## PROVIDED RECORDS

++++++

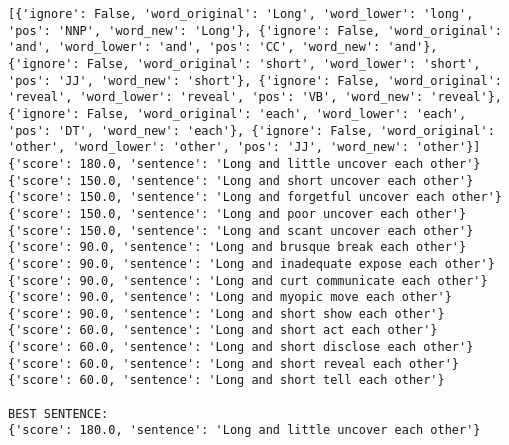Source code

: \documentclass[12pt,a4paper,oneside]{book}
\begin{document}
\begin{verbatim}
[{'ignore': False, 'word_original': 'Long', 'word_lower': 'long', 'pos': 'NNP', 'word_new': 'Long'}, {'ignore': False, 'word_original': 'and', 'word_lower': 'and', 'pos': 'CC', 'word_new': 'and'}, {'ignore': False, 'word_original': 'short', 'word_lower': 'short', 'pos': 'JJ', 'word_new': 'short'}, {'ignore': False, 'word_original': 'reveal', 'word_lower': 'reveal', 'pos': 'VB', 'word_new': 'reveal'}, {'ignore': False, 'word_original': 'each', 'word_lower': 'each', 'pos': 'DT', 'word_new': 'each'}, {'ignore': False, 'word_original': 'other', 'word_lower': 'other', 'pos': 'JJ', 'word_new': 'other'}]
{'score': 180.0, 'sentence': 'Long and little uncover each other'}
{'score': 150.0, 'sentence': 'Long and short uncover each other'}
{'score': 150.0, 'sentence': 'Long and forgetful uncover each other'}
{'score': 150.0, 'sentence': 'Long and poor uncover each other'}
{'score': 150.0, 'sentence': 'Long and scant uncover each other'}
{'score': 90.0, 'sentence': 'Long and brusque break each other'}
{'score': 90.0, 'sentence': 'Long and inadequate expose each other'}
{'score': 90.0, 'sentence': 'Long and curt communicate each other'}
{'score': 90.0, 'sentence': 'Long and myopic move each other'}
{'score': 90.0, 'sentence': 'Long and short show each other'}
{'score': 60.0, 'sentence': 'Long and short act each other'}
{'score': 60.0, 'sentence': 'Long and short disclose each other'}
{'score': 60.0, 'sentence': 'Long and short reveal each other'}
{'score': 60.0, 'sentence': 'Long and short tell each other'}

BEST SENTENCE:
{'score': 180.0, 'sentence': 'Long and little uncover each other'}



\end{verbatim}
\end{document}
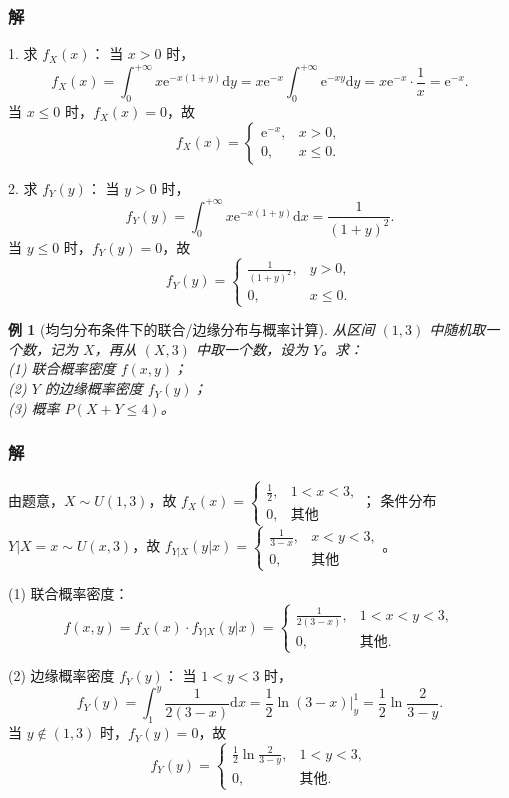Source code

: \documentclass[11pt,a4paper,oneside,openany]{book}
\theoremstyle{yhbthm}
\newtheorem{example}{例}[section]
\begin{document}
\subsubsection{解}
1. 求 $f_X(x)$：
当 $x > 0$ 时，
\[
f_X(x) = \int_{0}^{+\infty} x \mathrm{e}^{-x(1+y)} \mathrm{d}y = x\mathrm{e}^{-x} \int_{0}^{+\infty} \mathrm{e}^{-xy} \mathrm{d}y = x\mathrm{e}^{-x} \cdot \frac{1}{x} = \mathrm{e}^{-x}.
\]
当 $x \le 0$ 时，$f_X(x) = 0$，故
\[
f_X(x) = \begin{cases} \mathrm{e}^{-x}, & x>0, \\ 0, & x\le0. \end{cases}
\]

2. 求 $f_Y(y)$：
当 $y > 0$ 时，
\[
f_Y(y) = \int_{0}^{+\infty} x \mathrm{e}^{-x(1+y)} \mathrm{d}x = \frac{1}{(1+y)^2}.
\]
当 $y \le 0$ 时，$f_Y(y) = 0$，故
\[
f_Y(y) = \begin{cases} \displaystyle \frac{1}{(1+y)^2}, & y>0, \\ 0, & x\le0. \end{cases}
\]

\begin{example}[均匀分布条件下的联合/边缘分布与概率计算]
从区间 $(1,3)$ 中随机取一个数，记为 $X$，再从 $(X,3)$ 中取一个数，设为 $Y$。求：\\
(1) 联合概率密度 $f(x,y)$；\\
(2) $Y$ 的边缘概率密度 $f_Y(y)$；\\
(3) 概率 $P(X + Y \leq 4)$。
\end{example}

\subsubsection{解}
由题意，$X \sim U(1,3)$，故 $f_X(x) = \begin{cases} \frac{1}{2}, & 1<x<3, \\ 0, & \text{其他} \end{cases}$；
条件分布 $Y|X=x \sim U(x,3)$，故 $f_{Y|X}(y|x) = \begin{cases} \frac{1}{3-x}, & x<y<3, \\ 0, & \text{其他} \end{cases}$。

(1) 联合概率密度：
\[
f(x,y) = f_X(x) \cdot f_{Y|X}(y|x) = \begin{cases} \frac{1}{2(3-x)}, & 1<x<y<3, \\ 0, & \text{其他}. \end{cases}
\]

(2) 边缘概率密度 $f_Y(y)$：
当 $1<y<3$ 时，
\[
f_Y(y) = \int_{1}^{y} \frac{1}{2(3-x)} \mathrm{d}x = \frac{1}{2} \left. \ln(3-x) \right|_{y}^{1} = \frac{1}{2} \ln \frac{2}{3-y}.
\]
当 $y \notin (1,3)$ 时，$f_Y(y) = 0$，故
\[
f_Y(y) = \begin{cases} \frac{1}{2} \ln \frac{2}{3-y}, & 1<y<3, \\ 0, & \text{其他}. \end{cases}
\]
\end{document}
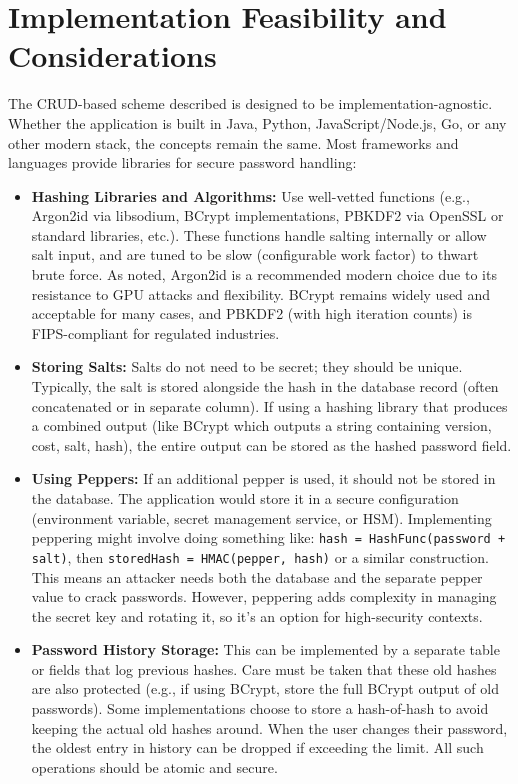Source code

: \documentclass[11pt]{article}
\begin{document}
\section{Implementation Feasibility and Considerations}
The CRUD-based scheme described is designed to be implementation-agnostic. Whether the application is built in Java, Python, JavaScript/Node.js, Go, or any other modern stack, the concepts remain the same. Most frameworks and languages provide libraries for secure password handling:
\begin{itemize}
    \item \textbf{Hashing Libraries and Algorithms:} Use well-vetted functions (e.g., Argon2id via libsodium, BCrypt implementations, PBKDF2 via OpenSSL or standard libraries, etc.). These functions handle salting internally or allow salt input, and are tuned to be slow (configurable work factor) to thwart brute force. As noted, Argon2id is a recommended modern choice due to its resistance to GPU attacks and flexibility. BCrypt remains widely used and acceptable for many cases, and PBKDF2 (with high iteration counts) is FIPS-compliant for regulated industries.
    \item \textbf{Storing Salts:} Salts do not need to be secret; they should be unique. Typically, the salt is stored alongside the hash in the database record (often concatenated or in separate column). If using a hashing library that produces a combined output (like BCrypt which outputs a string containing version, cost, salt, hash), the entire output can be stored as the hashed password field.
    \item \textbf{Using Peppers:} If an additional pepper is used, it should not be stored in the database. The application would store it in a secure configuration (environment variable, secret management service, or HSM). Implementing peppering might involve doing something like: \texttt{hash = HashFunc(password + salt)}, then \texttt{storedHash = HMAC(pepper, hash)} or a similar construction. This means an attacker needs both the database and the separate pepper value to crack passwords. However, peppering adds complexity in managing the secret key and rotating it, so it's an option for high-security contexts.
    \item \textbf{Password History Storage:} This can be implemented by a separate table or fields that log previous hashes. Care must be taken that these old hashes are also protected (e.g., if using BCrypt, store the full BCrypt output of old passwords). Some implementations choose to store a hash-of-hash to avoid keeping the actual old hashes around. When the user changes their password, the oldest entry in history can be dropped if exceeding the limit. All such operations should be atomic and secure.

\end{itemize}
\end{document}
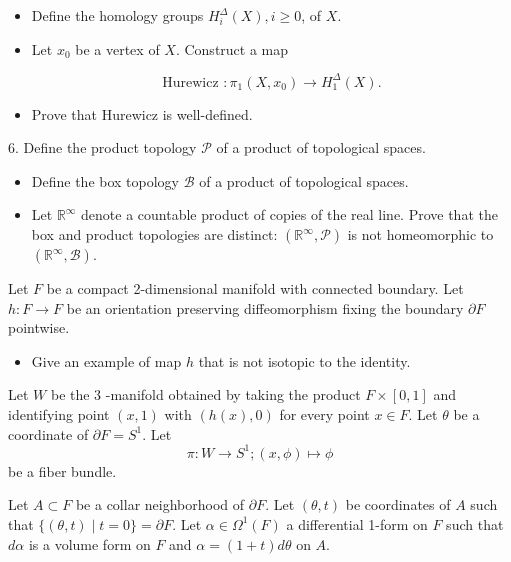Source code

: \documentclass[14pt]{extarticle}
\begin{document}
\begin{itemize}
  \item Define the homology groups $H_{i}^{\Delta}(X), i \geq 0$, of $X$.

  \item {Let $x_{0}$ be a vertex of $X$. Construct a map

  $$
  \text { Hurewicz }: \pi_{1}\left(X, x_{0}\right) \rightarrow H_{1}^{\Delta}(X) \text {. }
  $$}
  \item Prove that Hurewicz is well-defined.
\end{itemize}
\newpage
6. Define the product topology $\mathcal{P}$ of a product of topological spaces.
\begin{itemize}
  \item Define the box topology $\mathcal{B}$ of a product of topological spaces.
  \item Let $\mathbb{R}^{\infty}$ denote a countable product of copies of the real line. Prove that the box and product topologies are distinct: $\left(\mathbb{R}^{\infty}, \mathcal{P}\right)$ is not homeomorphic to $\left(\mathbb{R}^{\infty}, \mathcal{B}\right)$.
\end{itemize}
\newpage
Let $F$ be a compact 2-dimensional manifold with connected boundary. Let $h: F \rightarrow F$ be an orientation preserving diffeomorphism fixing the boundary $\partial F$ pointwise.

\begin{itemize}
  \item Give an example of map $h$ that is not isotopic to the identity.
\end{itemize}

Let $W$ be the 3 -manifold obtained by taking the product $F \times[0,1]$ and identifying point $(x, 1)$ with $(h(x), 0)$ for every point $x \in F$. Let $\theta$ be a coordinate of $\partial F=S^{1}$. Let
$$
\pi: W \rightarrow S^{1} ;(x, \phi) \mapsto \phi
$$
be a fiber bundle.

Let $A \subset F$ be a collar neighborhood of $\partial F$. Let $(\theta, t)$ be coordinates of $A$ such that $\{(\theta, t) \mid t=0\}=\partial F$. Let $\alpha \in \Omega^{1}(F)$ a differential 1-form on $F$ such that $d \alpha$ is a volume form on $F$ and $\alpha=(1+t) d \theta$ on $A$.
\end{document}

++++++

Working from the material above, state how many lines contain "book"; give only the number.

2